Asia is lower as China raised down-payment requirements on second homes (to 50 percent from 40 percent).
Housing starts and permits for March were above expectations, but the gains were entirely due to multifamily construction. February was revised upward. Permits saw gains from both single and multifamily, which would not be surprising, since the home buyer tax credit expires April 30th.
Earnings continue to come in better than expected, but more importantly revenues are improving. Miller Tabak noted that of 19 companies in the S&P 500 reporting as of last night, 14 companies that have reported better than expected results and 4 have reported weaker than expected results.
1) CNBC's parent company, General Electric, reported earnings from continuing operations of $0.21 (consensus $0.16). Most importantly, GE Capital appears to be stabilizing.
GE is up nearly 25 percent in the last three weeks.
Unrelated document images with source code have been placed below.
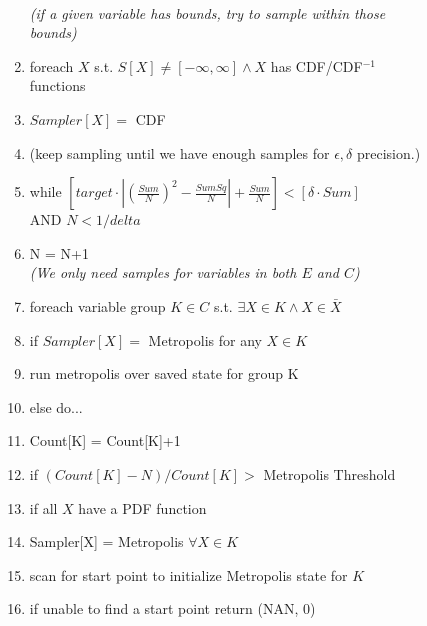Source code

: \begin{figure}
\begin{algorithm}
\begin{enumerate}
\\    \hspace*{0.2in} \textit{(if a given variable has bounds, try to sample within those bounds)}
\item \hspace*{0.2in} foreach $X$ s.t. $S[X] \neq [-\infty, \infty] \wedge X$ has CDF/CDF$^{-1}$ functions
\item \hspace*{0.3in} $Sampler[X] =$ CDF
\item \hspace*{0.1in} (keep sampling until we have enough samples for $\epsilon, \delta$ precision.)
\item \hspace*{0.1in} while $\left[target \cdot \left|(\frac{Sum}{N})^2 - \frac{SumSq}{N}\right| + \frac{Sum}{N}\right] < \left[\delta \cdot Sum\right]$  \\\hspace*{0.4in} AND $N < 1/delta$
\item \hspace*{0.2in} N = N+1
\\    \hspace*{0.2in} \textit{(We only need samples for variables in both $E$ and $C$)}
\item \hspace*{0.2in} foreach variable group $K \in C$ s.t. $\exists X \in K \wedge X \in \bar X$
\item \hspace*{0.3in} if $Sampler[X] =$ Metropolis for any $X \in K$
\item \hspace*{0.4in} run metropolis over saved state for group K
\item \hspace*{0.3in} else do...
\item \hspace*{0.4in} Count[K] = Count[K]+1
\item \hspace*{0.4in} if $(Count[K]-N)/Count[K] >$ Metropolis Threshold
\item \hspace*{0.5in} if all $X$ have a PDF function
\item \hspace*{0.6in} Sampler[X] = Metropolis $\forall X \in K$
\item \hspace*{0.6in} scan for start point to initialize Metropolis state for $K$ 
\item \hspace*{0.6in} if unable to find a start point return (NAN, 0)

\end{enumerate}
\end{algorithm}
\end{figure}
2) Bank of America reported earnings of $0.28, better than consensus of $0.09.
The good news: a) capital markets were strong, with strength in fixed income and equity trading, b) credit trends improved and c) capital levels at 7.6 percent of Tier 1 common were also good.
The bad news: total loans for both consumer and commercial were down, deposit growth appears to be flat, and there is continuing large losses on home equity loans.
The bigger problem: big price moves in banks this week may create limited upside. BAC up 4.8 percent this week, largely on the heels of JPMorgan's stellar report.